Exercise = The records below are to be transcribed exactly, with the pictures removed.

Working data =
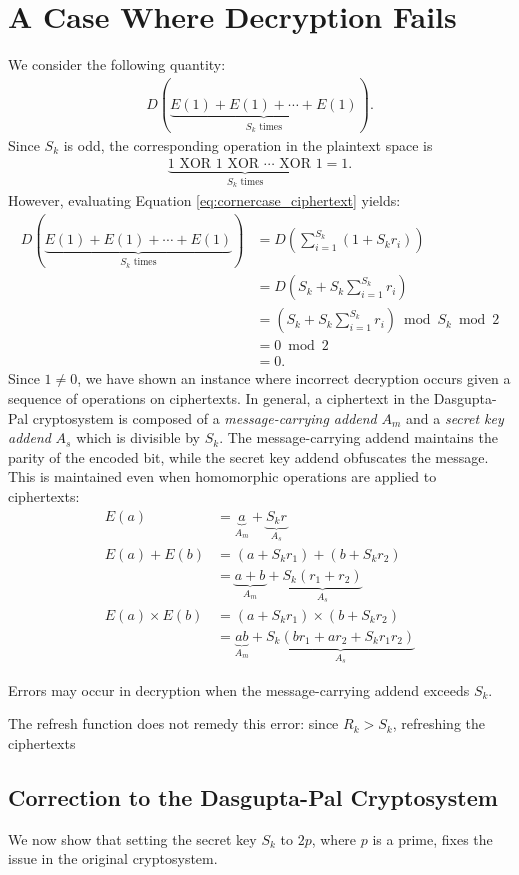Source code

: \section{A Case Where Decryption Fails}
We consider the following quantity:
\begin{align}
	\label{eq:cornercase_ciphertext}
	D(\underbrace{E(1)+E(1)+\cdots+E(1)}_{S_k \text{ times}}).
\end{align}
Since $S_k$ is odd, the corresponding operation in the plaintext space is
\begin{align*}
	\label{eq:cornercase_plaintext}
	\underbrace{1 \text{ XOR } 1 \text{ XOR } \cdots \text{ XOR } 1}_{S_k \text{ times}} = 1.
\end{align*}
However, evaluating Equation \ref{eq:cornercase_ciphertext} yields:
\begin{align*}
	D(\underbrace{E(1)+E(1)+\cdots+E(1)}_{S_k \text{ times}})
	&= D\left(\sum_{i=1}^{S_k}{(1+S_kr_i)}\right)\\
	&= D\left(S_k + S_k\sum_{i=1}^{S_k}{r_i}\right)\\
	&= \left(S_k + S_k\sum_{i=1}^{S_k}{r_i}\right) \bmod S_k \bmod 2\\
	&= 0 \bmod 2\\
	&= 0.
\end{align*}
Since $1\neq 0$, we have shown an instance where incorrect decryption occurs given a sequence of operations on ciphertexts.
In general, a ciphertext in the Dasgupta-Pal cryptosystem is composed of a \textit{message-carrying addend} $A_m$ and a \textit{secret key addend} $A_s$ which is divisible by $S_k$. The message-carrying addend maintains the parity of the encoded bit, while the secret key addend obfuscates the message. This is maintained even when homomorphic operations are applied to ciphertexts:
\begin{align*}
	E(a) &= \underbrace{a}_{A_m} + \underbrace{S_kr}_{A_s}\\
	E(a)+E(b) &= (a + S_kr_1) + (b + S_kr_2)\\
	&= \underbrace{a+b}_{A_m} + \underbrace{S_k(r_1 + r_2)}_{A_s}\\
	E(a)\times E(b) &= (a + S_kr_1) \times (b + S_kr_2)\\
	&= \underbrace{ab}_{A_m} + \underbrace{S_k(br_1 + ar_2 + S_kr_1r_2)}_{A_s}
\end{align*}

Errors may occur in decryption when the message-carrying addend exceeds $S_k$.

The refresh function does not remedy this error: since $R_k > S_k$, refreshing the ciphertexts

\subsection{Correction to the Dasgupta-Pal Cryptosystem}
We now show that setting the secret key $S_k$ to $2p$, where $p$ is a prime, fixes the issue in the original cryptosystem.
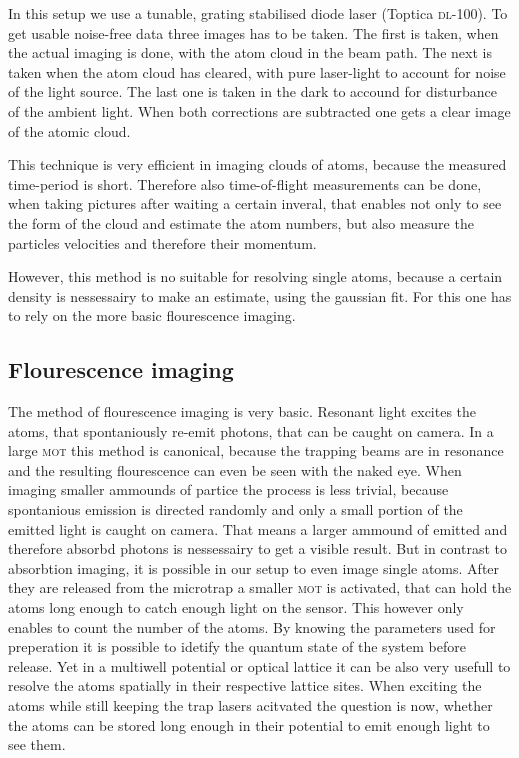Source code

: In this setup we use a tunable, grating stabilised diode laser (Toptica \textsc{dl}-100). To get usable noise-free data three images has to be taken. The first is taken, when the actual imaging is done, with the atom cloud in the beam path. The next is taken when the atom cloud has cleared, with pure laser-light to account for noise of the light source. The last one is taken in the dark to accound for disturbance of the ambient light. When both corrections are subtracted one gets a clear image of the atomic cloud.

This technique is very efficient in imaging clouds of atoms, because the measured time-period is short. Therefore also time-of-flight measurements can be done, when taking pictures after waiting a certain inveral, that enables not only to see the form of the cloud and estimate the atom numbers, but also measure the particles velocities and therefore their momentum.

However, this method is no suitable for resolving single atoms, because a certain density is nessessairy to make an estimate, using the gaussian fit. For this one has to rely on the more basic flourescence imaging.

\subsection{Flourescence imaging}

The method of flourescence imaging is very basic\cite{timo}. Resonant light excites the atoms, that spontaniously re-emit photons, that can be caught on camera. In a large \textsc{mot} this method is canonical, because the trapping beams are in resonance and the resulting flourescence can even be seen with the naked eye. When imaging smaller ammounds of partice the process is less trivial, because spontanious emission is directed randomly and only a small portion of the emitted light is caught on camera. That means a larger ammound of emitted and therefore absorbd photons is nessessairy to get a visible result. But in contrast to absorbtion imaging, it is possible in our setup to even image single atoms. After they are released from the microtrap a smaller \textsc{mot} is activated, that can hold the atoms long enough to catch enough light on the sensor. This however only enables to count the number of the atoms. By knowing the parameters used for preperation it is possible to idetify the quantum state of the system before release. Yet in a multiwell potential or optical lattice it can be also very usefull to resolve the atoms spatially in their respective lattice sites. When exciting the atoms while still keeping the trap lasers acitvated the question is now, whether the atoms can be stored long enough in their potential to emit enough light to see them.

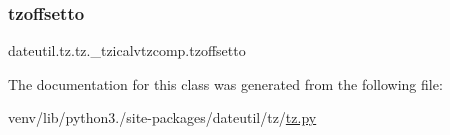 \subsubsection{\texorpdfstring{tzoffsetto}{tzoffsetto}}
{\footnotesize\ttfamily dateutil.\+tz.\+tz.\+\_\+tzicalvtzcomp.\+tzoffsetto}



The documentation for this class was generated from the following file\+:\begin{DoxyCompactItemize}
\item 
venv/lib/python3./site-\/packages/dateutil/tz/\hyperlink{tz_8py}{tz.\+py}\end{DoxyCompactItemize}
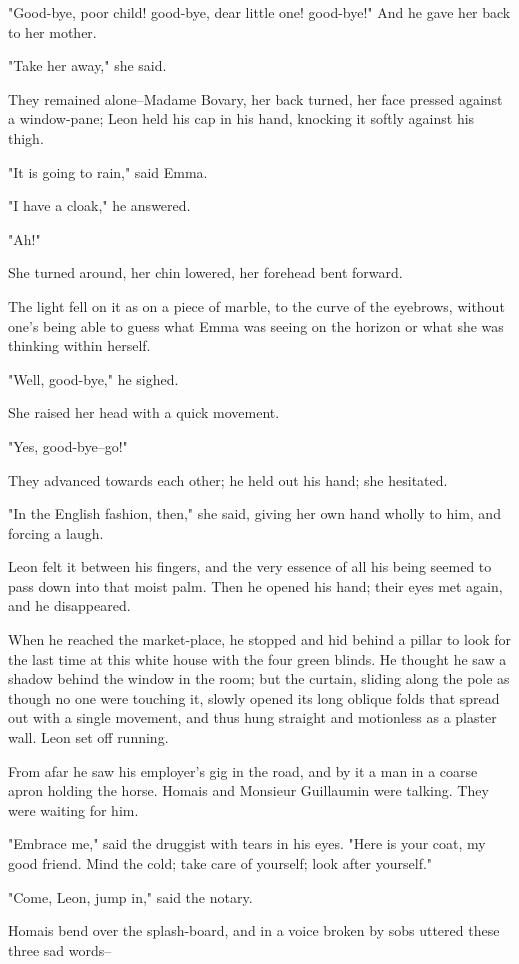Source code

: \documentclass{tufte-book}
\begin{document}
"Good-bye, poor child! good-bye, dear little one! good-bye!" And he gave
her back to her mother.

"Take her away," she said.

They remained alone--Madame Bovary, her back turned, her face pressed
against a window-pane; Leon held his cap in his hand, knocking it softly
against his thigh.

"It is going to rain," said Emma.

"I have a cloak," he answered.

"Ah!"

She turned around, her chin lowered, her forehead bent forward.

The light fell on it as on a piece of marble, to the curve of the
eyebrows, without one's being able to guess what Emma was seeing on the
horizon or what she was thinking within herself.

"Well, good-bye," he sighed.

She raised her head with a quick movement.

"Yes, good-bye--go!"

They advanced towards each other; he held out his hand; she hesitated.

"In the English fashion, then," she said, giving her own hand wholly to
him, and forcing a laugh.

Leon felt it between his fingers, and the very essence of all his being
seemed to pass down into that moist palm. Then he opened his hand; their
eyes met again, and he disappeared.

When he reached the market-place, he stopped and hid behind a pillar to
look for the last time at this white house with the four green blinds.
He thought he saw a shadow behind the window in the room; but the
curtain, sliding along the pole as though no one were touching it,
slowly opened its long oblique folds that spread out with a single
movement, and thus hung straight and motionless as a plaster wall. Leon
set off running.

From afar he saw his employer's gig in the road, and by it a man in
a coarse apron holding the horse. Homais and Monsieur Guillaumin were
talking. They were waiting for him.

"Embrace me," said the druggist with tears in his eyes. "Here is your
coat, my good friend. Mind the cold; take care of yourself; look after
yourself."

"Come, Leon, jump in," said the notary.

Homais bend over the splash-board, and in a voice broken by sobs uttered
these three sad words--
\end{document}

Completed task =
Source code

: \section{A Case Where Decryption Fails}
We consider the following quantity:
\begin{align}
	\label{eq:cornercase_ciphertext}
	D(\underbrace{E(1)+E(1)+\cdots+E(1)}_{S_k \text{ times}}).
\end{align}
Since $S_k$ is odd, the corresponding operation in the plaintext space is
\begin{align*}
	\label{eq:cornercase_plaintext}
	\underbrace{1 \text{ XOR } 1 \text{ XOR } \cdots \text{ XOR } 1}_{S_k \text{ times}} = 1.
\end{align*}
However, evaluating Equation \ref{eq:cornercase_ciphertext} yields:
\begin{align*}
	D(\underbrace{E(1)+E(1)+\cdots+E(1)}_{S_k \text{ times}})
	&= D\left(\sum_{i=1}^{S_k}{(1+S_kr_i)}\right)\\
	&= D\left(S_k + S_k\sum_{i=1}^{S_k}{r_i}\right)\\
	&= \left(S_k + S_k\sum_{i=1}^{S_k}{r_i}\right) \bmod S_k \bmod 2\\
	&= 0 \bmod 2\\
	&= 0.
\end{align*}
Since $1\neq 0$, we have shown an instance where incorrect decryption occurs given a sequence of operations on ciphertexts.
In general, a ciphertext in the Dasgupta-Pal cryptosystem is composed of a \textit{message-carrying addend} $A_m$ and a \textit{secret key addend} $A_s$ which is divisible by $S_k$. The message-carrying addend maintains the parity of the encoded bit, while the secret key addend obfuscates the message. This is maintained even when homomorphic operations are applied to ciphertexts:
\begin{align*}
	E(a) &= \underbrace{a}_{A_m} + \underbrace{S_kr}_{A_s}\\
	E(a)+E(b) &= (a + S_kr_1) + (b + S_kr_2)\\
	&= \underbrace{a+b}_{A_m} + \underbrace{S_k(r_1 + r_2)}_{A_s}\\
	E(a)\times E(b) &= (a + S_kr_1) \times (b + S_kr_2)\\
	&= \underbrace{ab}_{A_m} + \underbrace{S_k(br_1 + ar_2 + S_kr_1r_2)}_{A_s}
\end{align*}

Errors may occur in decryption when the message-carrying addend exceeds $S_k$.

The refresh function does not remedy this error: since $R_k > S_k$, refreshing the ciphertexts

\subsection{Correction to the Dasgupta-Pal Cryptosystem}
We now show that setting the secret key $S_k$ to $2p$, where $p$ is a prime, fixes the issue in the original cryptosystem.
Source code

: In this setup we use a tunable, grating stabilised diode laser (Toptica \textsc{dl}-100). To get usable noise-free data three images has to be taken. The first is taken, when the actual imaging is done, with the atom cloud in the beam path. The next is taken when the atom cloud has cleared, with pure laser-light to account for noise of the light source. The last one is taken in the dark to accound for disturbance of the ambient light. When both corrections are subtracted one gets a clear image of the atomic cloud.

This technique is very efficient in imaging clouds of atoms, because the measured time-period is short. Therefore also time-of-flight measurements can be done, when taking pictures after waiting a certain inveral, that enables not only to see the form of the cloud and estimate the atom numbers, but also measure the particles velocities and therefore their momentum.

However, this method is no suitable for resolving single atoms, because a certain density is nessessairy to make an estimate, using the gaussian fit. For this one has to rely on the more basic flourescence imaging.

\subsection{Flourescence imaging}

The method of flourescence imaging is very basic\cite{timo}. Resonant light excites the atoms, that spontaniously re-emit photons, that can be caught on camera. In a large \textsc{mot} this method is canonical, because the trapping beams are in resonance and the resulting flourescence can even be seen with the naked eye. When imaging smaller ammounds of partice the process is less trivial, because spontanious emission is directed randomly and only a small portion of the emitted light is caught on camera. That means a larger ammound of emitted and therefore absorbd photons is nessessairy to get a visible result. But in contrast to absorbtion imaging, it is possible in our setup to even image single atoms. After they are released from the microtrap a smaller \textsc{mot} is activated, that can hold the atoms long enough to catch enough light on the sensor. This however only enables to count the number of the atoms. By knowing the parameters used for preperation it is possible to idetify the quantum state of the system before release. Yet in a multiwell potential or optical lattice it can be also very usefull to resolve the atoms spatially in their respective lattice sites. When exciting the atoms while still keeping the trap lasers acitvated the question is now, whether the atoms can be stored long enough in their potential to emit enough light to see them.

 \subsubsection{\texorpdfstring{tzoffsetto}{tzoffsetto}}
{\footnotesize\ttfamily dateutil.\+tz.\+tz.\+\_\+tzicalvtzcomp.\+tzoffsetto}



The documentation for this class was generated from the following file\+:\begin{DoxyCompactItemize}
\item 
venv/lib/python3./site-\/packages/dateutil/tz/\hyperlink{tz_8py}{tz.\+py}\end{DoxyCompactItemize}
Source code

: \documentclass{tufte-book}
\begin{document}
"Good-bye, poor child! good-bye, dear little one! good-bye!" And he gave
her back to her mother.

"Take her away," she said.

They remained alone--Madame Bovary, her back turned, her face pressed
against a window-pane; Leon held his cap in his hand, knocking it softly
against his thigh.

"It is going to rain," said Emma.

"I have a cloak," he answered.

"Ah!"

She turned around, her chin lowered, her forehead bent forward.

The light fell on it as on a piece of marble, to the curve of the
eyebrows, without one's being able to guess what Emma was seeing on the
horizon or what she was thinking within herself.

"Well, good-bye," he sighed.

She raised her head with a quick movement.

"Yes, good-bye--go!"

They advanced towards each other; he held out his hand; she hesitated.

"In the English fashion, then," she said, giving her own hand wholly to
him, and forcing a laugh.

Leon felt it between his fingers, and the very essence of all his being
seemed to pass down into that moist palm. Then he opened his hand; their
eyes met again, and he disappeared.

When he reached the market-place, he stopped and hid behind a pillar to
look for the last time at this white house with the four green blinds.
He thought he saw a shadow behind the window in the room; but the
curtain, sliding along the pole as though no one were touching it,
slowly opened its long oblique folds that spread out with a single
movement, and thus hung straight and motionless as a plaster wall. Leon
set off running.

From afar he saw his employer's gig in the road, and by it a man in
a coarse apron holding the horse. Homais and Monsieur Guillaumin were
talking. They were waiting for him.

"Embrace me," said the druggist with tears in his eyes. "Here is your
coat, my good friend. Mind the cold; take care of yourself; look after
yourself."

"Come, Leon, jump in," said the notary.

Homais bend over the splash-board, and in a voice broken by sobs uttered
these three sad words--
\end{document}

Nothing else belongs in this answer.